Swords are replaced with spades and tennis rackets as the working-class Montagues bite their thumbs at the preppy Capulets. Will Potter’s Romeo is an ebullient young man, simply in love with love. Potter gives the audience a Romeo they can relate to as he falls out of love with poor old Rosalind and desperately in love with the fair Juliet. He deftly avoids the trap of overblown self-involvement and takes the audience along with him on his journey from the highest peaks of ardor, to the suicidal depths of loss.

Megan Berndt portrays a wide-eyed Juliet whose sheer joy seems too much to contain. Her honest portrayal of a girl’s first love reminds the audience of the excitement of their own youthful romances. Her unfettered elation in Act I makes the despair and utter heartbreak of Act II that much more powerful.

Burklee Woods walks off with entire scenes with his boisterous, savagely irreverent yet fiercely loyal Mercutio. The energy he brings to every moment on stage is felt all the more after his sudden demise at the end of Act I.

Tamee Seidling makes Juliet’s Nurse both amusing and gut-wrenchingly sympathetic while Friar Lawrence, as portrayed by Gabe Orendain, brings compassion and levity to the proceedings.

It’s hard to follow up all the passion and sudden tragedy of the fast-paced first act of “Romeo and Juliet” with the much darker and sometimes laborious second act. While some of the weeping and wailing did seem to drag at times, Willingham made creative use of scipt editing and staging to keep things moving.

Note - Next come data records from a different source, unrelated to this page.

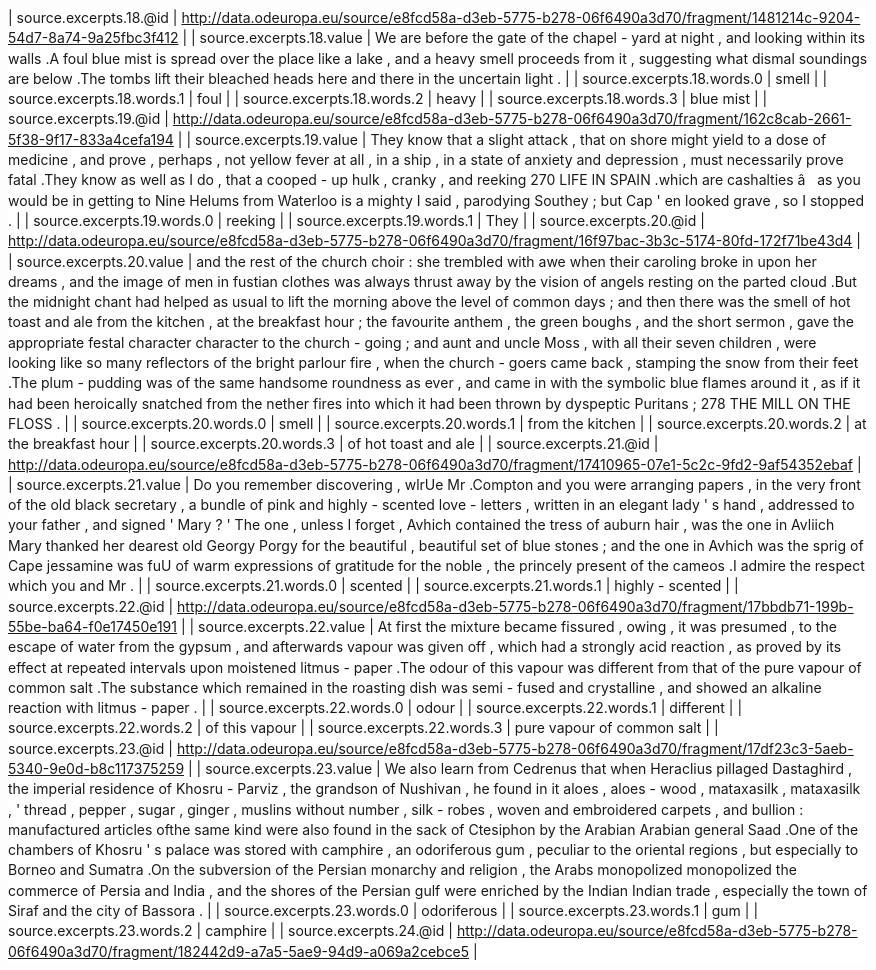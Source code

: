 | source.excerpts.18.@id | http://data.odeuropa.eu/source/e8fcd58a-d3eb-5775-b278-06f6490a3d70/fragment/1481214c-9204-54d7-8a74-9a25fbc3f412 |
| source.excerpts.18.value | We are before the gate of the chapel - yard at night , and looking within its walls .A foul blue mist is spread over the place like a lake , and a heavy smell proceeds from it , suggesting what dismal soundings are below .The tombs lift their bleached heads here and there in the uncertain light . |
| source.excerpts.18.words.0 | smell |
| source.excerpts.18.words.1 | foul |
| source.excerpts.18.words.2 | heavy |
| source.excerpts.18.words.3 | blue mist |
| source.excerpts.19.@id | http://data.odeuropa.eu/source/e8fcd58a-d3eb-5775-b278-06f6490a3d70/fragment/162c8cab-2661-5f38-9f17-833a4cefa194 |
| source.excerpts.19.value | They know that a slight attack , that on shore might yield to a dose of medicine , and prove , perhaps , not yellow fever at all , in a ship , in a state of anxiety and depression , must necessarily prove fatal .They know as well as I do , that a cooped - up hulk , cranky , and reeking 270 LIFE IN SPAIN .which are cashalties â   as you would be in getting to Nine Helums from Waterloo is a mighty I said , parodying Southey ; but Cap ' en looked grave , so I stopped . |
| source.excerpts.19.words.0 | reeking |
| source.excerpts.19.words.1 | They |
| source.excerpts.20.@id | http://data.odeuropa.eu/source/e8fcd58a-d3eb-5775-b278-06f6490a3d70/fragment/16f97bac-3b3c-5174-80fd-172f71be43d4 |
| source.excerpts.20.value | and the rest of the church choir : she trembled with awe when their caroling broke in upon her dreams , and the image of men in fustian clothes was always thrust away by the vision of angels resting on the parted cloud .But the midnight chant had helped as usual to lift the morning above the level of common days ; and then there was the smell of hot toast and ale from the kitchen , at the breakfast hour ; the favourite anthem , the green boughs , and the short sermon , gave the appropriate festal character character to the church - going ; and aunt and uncle Moss , with all their seven children , were looking like so many reflectors of the bright parlour fire , when the church - goers came back , stamping the snow from their feet .The plum - pudding was of the same handsome roundness as ever , and came in with the symbolic blue flames around it , as if it had been heroically snatched from the nether fires into which it had been thrown by dyspeptic Puritans ; 278 THE MILL ON THE FLOSS . |
| source.excerpts.20.words.0 | smell |
| source.excerpts.20.words.1 | from the kitchen |
| source.excerpts.20.words.2 | at the breakfast hour |
| source.excerpts.20.words.3 | of hot toast and ale |
| source.excerpts.21.@id | http://data.odeuropa.eu/source/e8fcd58a-d3eb-5775-b278-06f6490a3d70/fragment/17410965-07e1-5c2c-9fd2-9af54352ebaf |
| source.excerpts.21.value | Do you remember discovering , wlrUe Mr .Compton and you were arranging papers , in the very front of the old black secretary , a bundle of pink and highly - scented love - letters , written in an elegant lady ' s hand , addressed to your father , and signed ' Mary ? ' The one , unless I forget , Avhich contained the tress of auburn hair , was the one in Avliich Mary thanked her dearest old Georgy Porgy for the beautiful , beautiful set of blue stones ; and the one in Avhich was the sprig of Cape jessamine was fuU of warm expressions of gratitude for the noble , the princely present of the cameos .I admire the respect which you and Mr . |
| source.excerpts.21.words.0 | scented |
| source.excerpts.21.words.1 | highly - scented |
| source.excerpts.22.@id | http://data.odeuropa.eu/source/e8fcd58a-d3eb-5775-b278-06f6490a3d70/fragment/17bbdb71-199b-55be-ba64-f0e17450e191 |
| source.excerpts.22.value | At first the mixture became fissured , owing , it was presumed , to the escape of water from the gypsum , and afterwards vapour was given off , which had a strongly acid reaction , as proved by its effect at repeated intervals upon moistened litmus - paper .The odour of this vapour was different from that of the pure vapour of common salt .The substance which remained in the roasting dish was semi - fused and crystalline , and showed an alkaline reaction with litmus - paper . |
| source.excerpts.22.words.0 | odour |
| source.excerpts.22.words.1 | different |
| source.excerpts.22.words.2 | of this vapour |
| source.excerpts.22.words.3 | pure vapour of common salt |
| source.excerpts.23.@id | http://data.odeuropa.eu/source/e8fcd58a-d3eb-5775-b278-06f6490a3d70/fragment/17df23c3-5aeb-5340-9e0d-b8c117375259 |
| source.excerpts.23.value | We also learn from Cedrenus that when Heraclius pillaged Dastaghird , the imperial residence of Khosru - Parviz , the grandson of Nushivan , he found in it aloes , aloes - wood , mataxasilk , mataxasilk , ' thread , pepper , sugar , ginger , muslins without number , silk - robes , woven and embroidered carpets , and bullion : manufactured articles ofthe same kind were also found in the sack of Ctesiphon by the Arabian Arabian general Saad .One of the chambers of Khosru ' s palace was stored with camphire , an odoriferous gum , peculiar to the oriental regions , but especially to Borneo and Sumatra .On the subversion of the Persian monarchy and religion , the Arabs monopolized monopolized the commerce of Persia and India , and the shores of the Persian gulf were enriched by the Indian Indian trade , especially the town of Siraf and the city of Bassora . |
| source.excerpts.23.words.0 | odoriferous |
| source.excerpts.23.words.1 | gum |
| source.excerpts.23.words.2 | camphire |
| source.excerpts.24.@id | http://data.odeuropa.eu/source/e8fcd58a-d3eb-5775-b278-06f6490a3d70/fragment/182442d9-a7a5-5ae9-94d9-a069a2cebce5 |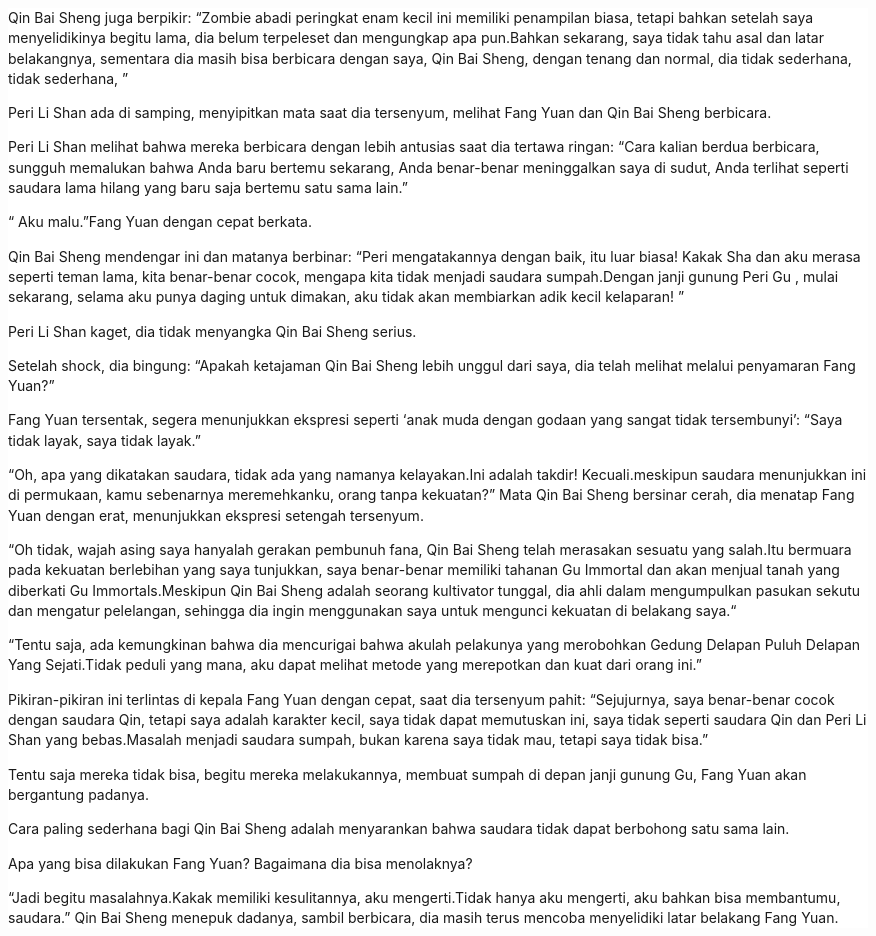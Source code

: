 Qin Bai Sheng juga berpikir: “Zombie abadi peringkat enam kecil ini memiliki penampilan biasa, tetapi bahkan setelah saya menyelidikinya begitu lama, dia belum terpeleset dan mengungkap apa pun.Bahkan sekarang, saya tidak tahu asal dan latar belakangnya, sementara dia masih bisa berbicara dengan saya, Qin Bai Sheng, dengan tenang dan normal, dia tidak sederhana, tidak sederhana, ”

Peri Li Shan ada di samping, menyipitkan mata saat dia tersenyum, melihat Fang Yuan dan Qin Bai Sheng berbicara.

Peri Li Shan melihat bahwa mereka berbicara dengan lebih antusias saat dia tertawa ringan: “Cara kalian berdua berbicara, sungguh memalukan bahwa Anda baru bertemu sekarang, Anda benar-benar meninggalkan saya di sudut, Anda terlihat seperti saudara lama hilang yang baru saja bertemu satu sama lain.”

“ Aku malu.”Fang Yuan dengan cepat berkata.

Qin Bai Sheng mendengar ini dan matanya berbinar: “Peri mengatakannya dengan baik, itu luar biasa! Kakak Sha dan aku merasa seperti teman lama, kita benar-benar cocok, mengapa kita tidak menjadi saudara sumpah.Dengan janji gunung Peri Gu , mulai sekarang, selama aku punya daging untuk dimakan, aku tidak akan membiarkan adik kecil kelaparan! ”

Peri Li Shan kaget, dia tidak menyangka Qin Bai Sheng serius.

Setelah shock, dia bingung: “Apakah ketajaman Qin Bai Sheng lebih unggul dari saya, dia telah melihat melalui penyamaran Fang Yuan?”

Fang Yuan tersentak, segera menunjukkan ekspresi seperti ‘anak muda dengan godaan yang sangat tidak tersembunyi’: “Saya tidak layak, saya tidak layak.”

“Oh, apa yang dikatakan saudara, tidak ada yang namanya kelayakan.Ini adalah takdir! Kecuali.meskipun saudara menunjukkan ini di permukaan, kamu sebenarnya meremehkanku, orang tanpa kekuatan?” Mata Qin Bai Sheng bersinar cerah, dia menatap Fang Yuan dengan erat, menunjukkan ekspresi setengah tersenyum.

“Oh tidak, wajah asing saya hanyalah gerakan pembunuh fana, Qin Bai Sheng telah merasakan sesuatu yang salah.Itu bermuara pada kekuatan berlebihan yang saya tunjukkan, saya benar-benar memiliki tahanan Gu Immortal dan akan menjual tanah yang diberkati Gu Immortals.Meskipun Qin Bai Sheng adalah seorang kultivator tunggal, dia ahli dalam mengumpulkan pasukan sekutu dan mengatur pelelangan, sehingga dia ingin menggunakan saya untuk mengunci kekuatan di belakang saya.“

“Tentu saja, ada kemungkinan bahwa dia mencurigai bahwa akulah pelakunya yang merobohkan Gedung Delapan Puluh Delapan Yang Sejati.Tidak peduli yang mana, aku dapat melihat metode yang merepotkan dan kuat dari orang ini.”



Pikiran-pikiran ini terlintas di kepala Fang Yuan dengan cepat, saat dia tersenyum pahit: “Sejujurnya, saya benar-benar cocok dengan saudara Qin, tetapi saya adalah karakter kecil, saya tidak dapat memutuskan ini, saya tidak seperti saudara Qin dan Peri Li Shan yang bebas.Masalah menjadi saudara sumpah, bukan karena saya tidak mau, tetapi saya tidak bisa.”

Tentu saja mereka tidak bisa, begitu mereka melakukannya, membuat sumpah di depan janji gunung Gu, Fang Yuan akan bergantung padanya.

Cara paling sederhana bagi Qin Bai Sheng adalah menyarankan bahwa saudara tidak dapat berbohong satu sama lain.

Apa yang bisa dilakukan Fang Yuan? Bagaimana dia bisa menolaknya?

“Jadi begitu masalahnya.Kakak memiliki kesulitannya, aku mengerti.Tidak hanya aku mengerti, aku bahkan bisa membantumu, saudara.” Qin Bai Sheng menepuk dadanya, sambil berbicara, dia masih terus mencoba menyelidiki latar belakang Fang Yuan.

In one instance he cuts between Juliet’s discovery of her cousin Tybalt’s death and Romeo’s breakdown at Father Lawrence’s cell, lighting each scene in turn as the dialogue went back and forth between the two.

Daniel Mahler’s costume design was a lesson in 1950s fashion. His talents especially shone during the masquerade ball where the two lovers meet for the first time. Cast members appeared dressed as Cinderella, Superman and even Marilyn Monroe from “Diamonds Are A Girl’s Best Friend”, big pink bow and all.

Mark Svastics’ lighting design took the audience from the dawn light of the lovers’ marriage bed to the cold grey of their tomb with artful precision.

Sound design by Daniel Tator provided realistic ambiance for everything from a rollicking party to the echos of the graveyard.

This was a production that truly embraced the energy and excitement of young love and the tragic despair of heartbreak.